Alunos são suspensos após conteúdo misógino e menções a Epstein em escola

Caso envolvendo estudantes de 14 e 15 anos gerou protesto, mobilização escolar e debate sobre violência digital e comportamento entre jovens

Um caso de misoginia no colégio São Domingos levou à suspensão de alunos após a circulação de mensagens ofensivas em grupos de WhatsApp. A instituição, localizada em Perdizes, na zona oeste de São Paulo, confirmou que estudantes do 9º ano, com idades entre 14 e 15 anos, foram punidos após a descoberta do conteúdo.

Segundo a escola, três alunos foram suspensos por criar uma lista com teor misógino e ofensivo contra colegas, enquanto outros dois foram punidos por compartilhar figurinhas relacionadas ao financista Jeffrey Epstein, acusado de crimes sexuais envolvendo menores.

O caso veio à tona após alunas identificarem a existência de uma lista criada meses antes e passarem a questionar colegas no grupo geral da turma.

De acordo com relatos de estudantes e pais, o conteúdo incluía:

  • Avaliações de meninas com base em atributos físicos

  • Classificações com conotação sexual

  • Termos considerados ofensivos e degradantes

A escola não confirmou o conteúdo específico, mas afirmou que as mensagens eram “de caráter misógino e em desacordo com os valores da instituição”.

Os alunos envolvidos negam o uso de termos mais graves mencionados por colegas, mas admitem que o material tinha conotação sexual.

Diante da repercussão, o colégio informou que adotou uma série de ações para lidar com o episódio.

Entre as medidas estão:

  • Suspensão temporária dos estudantes envolvidos

  • Acolhimento das alunas afetadas

  • Conversas com famílias

  • Discussões em sala de aula sobre o tema

  • Criação de grupo de trabalho para acompanhamento do caso

A direção afirmou que busca conduzir a situação com responsabilidade, sensibilidade e sigilo.

O episódio provocou mobilização dentro da escola. Estudantes do 2º ano do ensino médio organizaram um protesto em que participantes se vestiram de roxo, cor associada à luta por igualdade de gênero.

Além disso, reuniões com pais foram realizadas para discutir o caso e propor ações conjuntas.

Segundo comunicado da escola, há a intenção de criar iniciativas voltadas ao enfrentamento de:

  • Violência digital

  • Conteúdos nocivos nas redes

  • Banalização de discursos ofensivos

O pai de um dos alunos afirmou que o filho reconheceu o erro e pediu desculpas às colegas. Segundo ele, o adolescente está afastado das atividades, sob acompanhamento psicológico e com receio de sofrer represálias.

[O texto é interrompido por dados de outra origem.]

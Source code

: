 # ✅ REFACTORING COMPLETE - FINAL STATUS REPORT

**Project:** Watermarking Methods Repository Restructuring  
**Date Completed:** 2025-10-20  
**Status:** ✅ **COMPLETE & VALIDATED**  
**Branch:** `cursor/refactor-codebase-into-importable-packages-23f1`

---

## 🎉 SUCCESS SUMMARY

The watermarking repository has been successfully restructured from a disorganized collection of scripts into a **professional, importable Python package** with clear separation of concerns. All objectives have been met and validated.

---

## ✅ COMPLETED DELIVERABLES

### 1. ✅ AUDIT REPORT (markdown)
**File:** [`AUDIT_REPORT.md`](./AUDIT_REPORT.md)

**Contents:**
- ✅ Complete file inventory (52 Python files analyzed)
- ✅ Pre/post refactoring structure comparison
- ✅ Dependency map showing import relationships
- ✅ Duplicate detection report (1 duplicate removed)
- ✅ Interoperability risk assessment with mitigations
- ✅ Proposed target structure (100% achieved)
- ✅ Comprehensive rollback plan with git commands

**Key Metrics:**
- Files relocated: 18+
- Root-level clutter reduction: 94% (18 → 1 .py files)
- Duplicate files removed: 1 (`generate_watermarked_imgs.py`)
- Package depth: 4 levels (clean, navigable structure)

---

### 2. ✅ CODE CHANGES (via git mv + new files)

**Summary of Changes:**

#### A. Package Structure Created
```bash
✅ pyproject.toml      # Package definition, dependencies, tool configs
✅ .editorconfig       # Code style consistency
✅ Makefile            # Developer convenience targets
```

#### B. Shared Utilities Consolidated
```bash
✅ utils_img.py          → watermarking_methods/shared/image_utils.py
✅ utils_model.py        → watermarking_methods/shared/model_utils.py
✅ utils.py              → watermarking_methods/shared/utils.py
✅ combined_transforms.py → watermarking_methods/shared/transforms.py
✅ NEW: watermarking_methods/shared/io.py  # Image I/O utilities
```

A família destacou que o conteúdo foi produzido anteriormente e apagado, mas voltou a circular recentemente.

O caso reacende discussões sobre o uso de redes sociais por adolescentes e a disseminação de conteúdos ofensivos em ambientes digitais.

Especialistas apontam que situações como essa refletem desafios mais amplos ligados à:

  • Educação digital

  • Responsabilidade no uso da internet

  • Construção de valores em ambiente online

A direção do colégio afirmou que a comunidade escolar está tratando o episódio como um sinal de alerta para fortalecer o diálogo e ações educativas.